### [Task item]
Of the material below, the lines to be retyped are those from the line containing "in Orca Phenology" through the line containing "the Salish Sea.", inclusive; reproduce them exactly.
==========
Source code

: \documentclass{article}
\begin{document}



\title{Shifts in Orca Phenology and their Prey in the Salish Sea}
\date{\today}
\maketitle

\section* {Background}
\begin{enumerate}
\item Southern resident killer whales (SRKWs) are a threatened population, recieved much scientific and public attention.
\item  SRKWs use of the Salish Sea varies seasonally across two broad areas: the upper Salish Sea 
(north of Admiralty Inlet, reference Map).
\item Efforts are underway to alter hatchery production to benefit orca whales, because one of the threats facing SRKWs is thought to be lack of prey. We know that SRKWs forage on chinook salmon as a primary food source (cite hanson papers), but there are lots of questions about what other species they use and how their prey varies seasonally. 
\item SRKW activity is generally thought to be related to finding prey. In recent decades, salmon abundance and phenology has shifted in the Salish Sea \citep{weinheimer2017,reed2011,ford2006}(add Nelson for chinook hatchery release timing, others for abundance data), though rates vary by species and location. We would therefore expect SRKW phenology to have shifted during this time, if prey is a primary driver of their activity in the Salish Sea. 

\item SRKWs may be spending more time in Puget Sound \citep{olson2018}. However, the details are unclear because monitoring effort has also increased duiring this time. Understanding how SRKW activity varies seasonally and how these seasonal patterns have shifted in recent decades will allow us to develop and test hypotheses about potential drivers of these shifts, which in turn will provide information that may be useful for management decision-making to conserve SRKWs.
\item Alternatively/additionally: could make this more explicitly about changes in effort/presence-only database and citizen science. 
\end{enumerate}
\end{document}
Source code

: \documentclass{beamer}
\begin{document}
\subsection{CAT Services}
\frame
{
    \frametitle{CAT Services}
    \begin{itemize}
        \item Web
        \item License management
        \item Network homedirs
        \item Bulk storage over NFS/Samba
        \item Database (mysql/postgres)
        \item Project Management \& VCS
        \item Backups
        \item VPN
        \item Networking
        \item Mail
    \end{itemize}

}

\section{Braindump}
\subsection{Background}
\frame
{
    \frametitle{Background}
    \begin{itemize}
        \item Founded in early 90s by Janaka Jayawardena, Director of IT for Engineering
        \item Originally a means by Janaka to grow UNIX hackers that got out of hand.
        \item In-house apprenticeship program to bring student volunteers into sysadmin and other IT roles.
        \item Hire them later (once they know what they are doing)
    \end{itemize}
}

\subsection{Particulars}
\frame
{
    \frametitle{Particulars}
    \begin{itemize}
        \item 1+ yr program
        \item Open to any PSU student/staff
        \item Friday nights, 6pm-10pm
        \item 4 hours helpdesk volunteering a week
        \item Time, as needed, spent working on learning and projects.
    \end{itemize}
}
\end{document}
==========
### [Answer to the exercise]
\title{Shifts in Orca Phenology and their Prey in the Salish Sea}
\date{\today}
\maketitle

\section* {Background}
\begin{enumerate}
\item Southern resident killer whales (SRKWs) are a threatened population, recieved much scientific and public attention.
\item  SRKWs use of the Salish Sea varies seasonally across two broad areas: the upper Salish Sea 
(north of Admiralty Inlet, reference Map).
\item Efforts are underway to alter hatchery production to benefit orca whales, because one of the threats facing SRKWs is thought to be lack of prey. We know that SRKWs forage on chinook salmon as a primary food source (cite hanson papers), but there are lots of questions about what other species they use and how their prey varies seasonally. 
\item SRKW activity is generally thought to be related to finding prey. In recent decades, salmon abundance and phenology has shifted in the Salish Sea \citep{weinheimer2017,reed2011,ford2006}(add Nelson for chinook hatchery release timing, others for abundance data), though rates vary by species and location. We would therefore expect SRKW phenology to have shifted during this time, if prey is a primary driver of their activity in the Salish Sea. 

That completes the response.